▶ [Your assignment]:
Set the listing down again exactly, please, apart from its pictures.

▶ [Available records]:
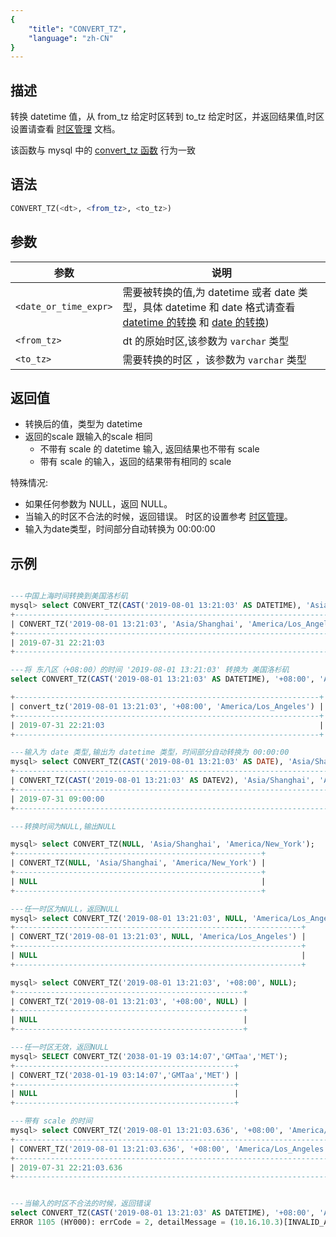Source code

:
 ```yaml
---
{
    "title": "CONVERT_TZ",
    "language": "zh-CN"
}
---
```


## 描述

转换 datetime 值，从 from_tz 给定时区转到 to_tz 给定时区，并返回结果值,时区设置请查看 [时区管理](../../../../admin-manual/cluster-management/time-zone) 文档。

该函数与 mysql 中的 [convert_tz 函数](https://dev.mysql.com/doc/refman/8.4/en/date-and-time-functions.html#function_convert_tz) 行为一致

## 语法

```sql
CONVERT_TZ(<dt>, <from_tz>, <to_tz>)
```

## 参数

| 参数 | 说明 |
| -- | -- | 
| `<date_or_time_expr>` | 需要被转换的值,为 datetime 或者 date 类型，具体 datetime 和 date 格式请查看 [datetime 的转换](../../../../../current/sql-manual/basic-element/sql-data-types/conversion/datetime-conversion) 和 [date 的转换](../../../../../current/sql-manual/basic-element/sql-data-types/conversion/date-conversion)) |
| `<from_tz>` | dt 的原始时区,该参数为 `varchar` 类型 |
| `<to_tz>` | 需要转换的时区 ，该参数为 `varchar` 类型|

## 返回值

- 转换后的值，类型为 datetime
- 返回的scale 跟输入的scale 相同
  - 不带有 scale 的 datetime 输入, 返回结果也不带有 scale
  - 带有 scale 的输入，返回的结果带有相同的 scale

特殊情况:
- 如果任何参数为 NULL，返回 NULL。
- 当输入的时区不合法的时候，返回错误。 时区的设置参考 [时区管理](../../../../admin-manual/cluster-management/time-zone)。
- 输入为date类型，时间部分自动转换为 00:00:00

## 示例

```sql

---中国上海时间转换到美国洛杉矶
mysql> select CONVERT_TZ(CAST('2019-08-01 13:21:03' AS DATETIME), 'Asia/Shanghai', 'America/Los_Angeles');
+---------------------------------------------------------------------------+
| CONVERT_TZ('2019-08-01 13:21:03', 'Asia/Shanghai', 'America/Los_Angeles') |
+---------------------------------------------------------------------------+
| 2019-07-31 22:21:03                                                       |
+---------------------------------------------------------------------------+

---将 东八区（+08:00）的时间 '2019-08-01 13:21:03' 转换为 美国洛杉矶
select CONVERT_TZ(CAST('2019-08-01 13:21:03' AS DATETIME), '+08:00', 'America/Los_Angeles');

+--------------------------------------------------------------------+
| convert_tz('2019-08-01 13:21:03', '+08:00', 'America/Los_Angeles') |
+--------------------------------------------------------------------+
| 2019-07-31 22:21:03                                                |
+--------------------------------------------------------------------+

---输入为 date 类型,输出为 datetime 类型，时间部分自动转换为 00:00:00
mysql> select CONVERT_TZ(CAST('2019-08-01 13:21:03' AS DATE), 'Asia/Shanghai', 'America/Los_Angeles');
+-------------------------------------------------------------------------------------------+
| CONVERT_TZ(CAST('2019-08-01 13:21:03' AS DATEV2), 'Asia/Shanghai', 'America/Los_Angeles') |
+-------------------------------------------------------------------------------------------+
| 2019-07-31 09:00:00                                                                       |
+-------------------------------------------------------------------------------------------+

---转换时间为NULL,输出NULL

mysql> select CONVERT_TZ(NULL, 'Asia/Shanghai', 'America/New_York');
+-------------------------------------------------------+
| CONVERT_TZ(NULL, 'Asia/Shanghai', 'America/New_York') |
+-------------------------------------------------------+
| NULL                                                  |
+-------------------------------------------------------+

---任一时区为NULL，返回NULL
mysql> select CONVERT_TZ('2019-08-01 13:21:03', NULL, 'America/Los_Angeles');
+----------------------------------------------------------------+
| CONVERT_TZ('2019-08-01 13:21:03', NULL, 'America/Los_Angeles') |
+----------------------------------------------------------------+
| NULL                                                           |
+----------------------------------------------------------------+

mysql> select CONVERT_TZ('2019-08-01 13:21:03', '+08:00', NULL);
+---------------------------------------------------+
| CONVERT_TZ('2019-08-01 13:21:03', '+08:00', NULL) |
+---------------------------------------------------+
| NULL                                              |
+---------------------------------------------------+

---任一时区无效，返回NULL
mysql> SELECT CONVERT_TZ('2038-01-19 03:14:07','GMTaa','MET');
+-------------------------------------------------+
| CONVERT_TZ('2038-01-19 03:14:07','GMTaa','MET') |
+-------------------------------------------------+
| NULL                                            |
+-------------------------------------------------+

---带有 scale 的时间
mysql> select CONVERT_TZ('2019-08-01 13:21:03.636', '+08:00', 'America/Los_Angeles');
+------------------------------------------------------------------------+
| CONVERT_TZ('2019-08-01 13:21:03.636', '+08:00', 'America/Los_Angeles') |
+------------------------------------------------------------------------+
| 2019-07-31 22:21:03.636                                                |
+------------------------------------------------------------------------+


---当输入的时区不合法的时候，返回错误
select CONVERT_TZ(CAST('2019-08-01 13:21:03' AS DATETIME), '+08:00', 'America/Los_Anges');
ERROR 1105 (HY000): errCode = 2, detailMessage = (10.16.10.3)[INVALID_ARGUMENT][E33] Operation convert_tz invalid timezone: America/Los_Anges
```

▶ [Task output]:
Source code

:
 ```yaml
---
{
    "title": "CONVERT_TZ",
    "language": "zh-CN"
}
---
```


## 描述

转换 datetime 值，从 from_tz 给定时区转到 to_tz 给定时区，并返回结果值,时区设置请查看 [时区管理](../../../../admin-manual/cluster-management/time-zone) 文档。

该函数与 mysql 中的 [convert_tz 函数](https://dev.mysql.com/doc/refman/8.4/en/date-and-time-functions.html#function_convert_tz) 行为一致

## 语法

```sql
CONVERT_TZ(<dt>, <from_tz>, <to_tz>)
```

## 参数

| 参数 | 说明 |
| -- | -- | 
| `<date_or_time_expr>` | 需要被转换的值,为 datetime 或者 date 类型，具体 datetime 和 date 格式请查看 [datetime 的转换](../../../../../current/sql-manual/basic-element/sql-data-types/conversion/datetime-conversion) 和 [date 的转换](../../../../../current/sql-manual/basic-element/sql-data-types/conversion/date-conversion)) |
| `<from_tz>` | dt 的原始时区,该参数为 `varchar` 类型 |
| `<to_tz>` | 需要转换的时区 ，该参数为 `varchar` 类型|

## 返回值

- 转换后的值，类型为 datetime
- 返回的scale 跟输入的scale 相同
  - 不带有 scale 的 datetime 输入, 返回结果也不带有 scale
  - 带有 scale 的输入，返回的结果带有相同的 scale

特殊情况:
- 如果任何参数为 NULL，返回 NULL。
- 当输入的时区不合法的时候，返回错误。 时区的设置参考 [时区管理](../../../../admin-manual/cluster-management/time-zone)。
- 输入为date类型，时间部分自动转换为 00:00:00

## 示例

```sql

---中国上海时间转换到美国洛杉矶
mysql> select CONVERT_TZ(CAST('2019-08-01 13:21:03' AS DATETIME), 'Asia/Shanghai', 'America/Los_Angeles');
+---------------------------------------------------------------------------+
| CONVERT_TZ('2019-08-01 13:21:03', 'Asia/Shanghai', 'America/Los_Angeles') |
+---------------------------------------------------------------------------+
| 2019-07-31 22:21:03                                                       |
+---------------------------------------------------------------------------+

---将 东八区（+08:00）的时间 '2019-08-01 13:21:03' 转换为 美国洛杉矶
select CONVERT_TZ(CAST('2019-08-01 13:21:03' AS DATETIME), '+08:00', 'America/Los_Angeles');

+--------------------------------------------------------------------+
| convert_tz('2019-08-01 13:21:03', '+08:00', 'America/Los_Angeles') |
+--------------------------------------------------------------------+
| 2019-07-31 22:21:03                                                |
+--------------------------------------------------------------------+

---输入为 date 类型,输出为 datetime 类型，时间部分自动转换为 00:00:00
mysql> select CONVERT_TZ(CAST('2019-08-01 13:21:03' AS DATE), 'Asia/Shanghai', 'America/Los_Angeles');
+-------------------------------------------------------------------------------------------+
| CONVERT_TZ(CAST('2019-08-01 13:21:03' AS DATEV2), 'Asia/Shanghai', 'America/Los_Angeles') |
+-------------------------------------------------------------------------------------------+
| 2019-07-31 09:00:00                                                                       |
+-------------------------------------------------------------------------------------------+

---转换时间为NULL,输出NULL

mysql> select CONVERT_TZ(NULL, 'Asia/Shanghai', 'America/New_York');
+-------------------------------------------------------+
| CONVERT_TZ(NULL, 'Asia/Shanghai', 'America/New_York') |
+-------------------------------------------------------+
| NULL                                                  |
+-------------------------------------------------------+

---任一时区为NULL，返回NULL
mysql> select CONVERT_TZ('2019-08-01 13:21:03', NULL, 'America/Los_Angeles');
+----------------------------------------------------------------+
| CONVERT_TZ('2019-08-01 13:21:03', NULL, 'America/Los_Angeles') |
+----------------------------------------------------------------+
| NULL                                                           |
+----------------------------------------------------------------+

mysql> select CONVERT_TZ('2019-08-01 13:21:03', '+08:00', NULL);
+---------------------------------------------------+
| CONVERT_TZ('2019-08-01 13:21:03', '+08:00', NULL) |
+---------------------------------------------------+
| NULL                                              |
+---------------------------------------------------+

---任一时区无效，返回NULL
mysql> SELECT CONVERT_TZ('2038-01-19 03:14:07','GMTaa','MET');
+-------------------------------------------------+
| CONVERT_TZ('2038-01-19 03:14:07','GMTaa','MET') |
+-------------------------------------------------+
| NULL                                            |
+-------------------------------------------------+

---带有 scale 的时间
mysql> select CONVERT_TZ('2019-08-01 13:21:03.636', '+08:00', 'America/Los_Angeles');
+------------------------------------------------------------------------+
| CONVERT_TZ('2019-08-01 13:21:03.636', '+08:00', 'America/Los_Angeles') |
+------------------------------------------------------------------------+
| 2019-07-31 22:21:03.636                                                |
+------------------------------------------------------------------------+


---当输入的时区不合法的时候，返回错误
select CONVERT_TZ(CAST('2019-08-01 13:21:03' AS DATETIME), '+08:00', 'America/Los_Anges');
ERROR 1105 (HY000): errCode = 2, detailMessage = (10.16.10.3)[INVALID_ARGUMENT][E33] Operation convert_tz invalid timezone: America/Los_Anges
```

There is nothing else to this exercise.